Moving time: 2:06:34 – Distance: 37.8km – Climbing: 345m

I visited Nagasaki in the summer of 2019 for a conference. I planned the trip at the last minute, and the dates coincided with the commemoration of the atomic bombing of August 9, 1945. Flights from Tokyo were overpriced, so I opted to ride the train and carry my bike.

Summer in Japan is like the inside of the mouth of a dog. It’s wet, uncomfortable, and sticky. The humidity retains the heat of the day and radiates it at night. It gives no breaks. For weeks at a time, there are no shades where to hide. On certain days, like during my visit to Nagasaki, temperatures are simply too high to be safe for cycling. Going back to the analogy, during this trip it felt like the inside of the mouth of a running pug—too much to bare. So, after 38km of cycling at night, I decided to cut it short and avoid heatstroke.

Despite the heat-induced discomfort, I enjoyed riding in Nagasaki and I am happy to recommend the city to other cyclists. Climbers will especially love the steep hills that average gradients of 19 percent.

Nagasaki is a beautiful town with a long, complicated history. Many of the fortunes and tragedies of Nagasaki seem to be tied to its geography. Located in the south-west of Kyushu island, the city served as a natural point of contact with Asia and Europe. The first Portuguese ships landed shore in the early sixteenth century, bringing goods and missionaries to Japan. After a few decades, the shogunate grew wary of western influence and outlawed Catholicism. In 1959, 26 Catholics were crucified under the order of the local Daimyo. The crucifixion was the first in a series that occurred until the mid-seventeenth century.

During the Meiji restoration, Nagasaki became once more a hub for foreign trade. Moreover, given its strategic location, a large base of the Imperial Japanese Navy was built in the city to support the expansionist plans in Asia. In this period, Nagasaki also grew into a key industrial city with heavy industries and shipyards. After the colonization of Korea, a few thousands of Korean conscripts were sent to work in factories in Nagasaki, only to perish during the 1945 bombing.

The long, multicultural history of Nagasaki is still visible today in its cuisine and architecture. Some of the local dishes have Chinese roots (e.g., Nagasaki champon and sara udon) while others have western origins (e.g., Nagasaki castella and Toruko rice).

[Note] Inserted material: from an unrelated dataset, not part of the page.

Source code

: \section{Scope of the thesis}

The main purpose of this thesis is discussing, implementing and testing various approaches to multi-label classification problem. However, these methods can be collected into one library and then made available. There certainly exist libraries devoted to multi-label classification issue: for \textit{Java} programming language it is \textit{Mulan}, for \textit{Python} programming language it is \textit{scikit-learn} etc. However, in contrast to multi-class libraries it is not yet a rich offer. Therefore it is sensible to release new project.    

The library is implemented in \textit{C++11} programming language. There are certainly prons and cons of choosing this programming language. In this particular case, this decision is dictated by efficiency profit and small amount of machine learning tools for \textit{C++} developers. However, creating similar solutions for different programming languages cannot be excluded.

Nagasaki develops in the floor of a long, narrow valley. Most tourist attractions are conveniently located on a straight line from north to south. I started cycling in the evening near the Peace Park, the epicenter of the atomic explosion, and rode south. Before leaving the city, I passed by the memorial of the 26 Martyrs, the Megane Bridge, Chinatown, the Higashiyamate Western Houses, and the Nagasaki Sea Park. From there, I headed up to the viewpoint of Mt. Nabekanmuri. The climb was short, but very, very steep. However, the view from atop was highly rewarding.

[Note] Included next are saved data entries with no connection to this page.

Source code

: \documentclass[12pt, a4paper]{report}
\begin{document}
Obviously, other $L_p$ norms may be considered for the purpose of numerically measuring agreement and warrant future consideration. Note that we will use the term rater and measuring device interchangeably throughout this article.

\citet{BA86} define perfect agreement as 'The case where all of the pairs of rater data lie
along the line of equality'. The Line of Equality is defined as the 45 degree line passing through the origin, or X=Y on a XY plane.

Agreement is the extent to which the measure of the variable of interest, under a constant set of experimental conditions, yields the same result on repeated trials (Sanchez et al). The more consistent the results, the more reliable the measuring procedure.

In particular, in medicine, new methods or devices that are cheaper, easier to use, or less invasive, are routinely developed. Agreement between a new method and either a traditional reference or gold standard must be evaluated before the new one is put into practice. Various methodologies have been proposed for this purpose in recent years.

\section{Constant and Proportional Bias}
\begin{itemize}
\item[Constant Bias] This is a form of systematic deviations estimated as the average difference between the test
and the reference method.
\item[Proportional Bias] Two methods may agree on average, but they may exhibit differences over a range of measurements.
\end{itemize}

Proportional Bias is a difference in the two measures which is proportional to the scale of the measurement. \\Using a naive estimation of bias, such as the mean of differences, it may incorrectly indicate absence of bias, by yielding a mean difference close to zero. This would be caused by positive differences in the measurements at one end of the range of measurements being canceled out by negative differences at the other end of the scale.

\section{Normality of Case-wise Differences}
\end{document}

I continued riding south until I reached Koyagimachi. The roads along the coast were very quiet as most of the traffic passes inland on larger state roads. Outside of the city, unlike Tokyo, it’s pitch-dark at night. So, if you plan to ride on a summer evening, charge the batteries of your lights.


In conclusion, Nagasaki is a fun city to ride, with lots of historical attractions, panoramas, and steep climbs. If you happen to be in Kyushu, do not miss it. But if you are planning a summer trip, go to Hokkaido instead!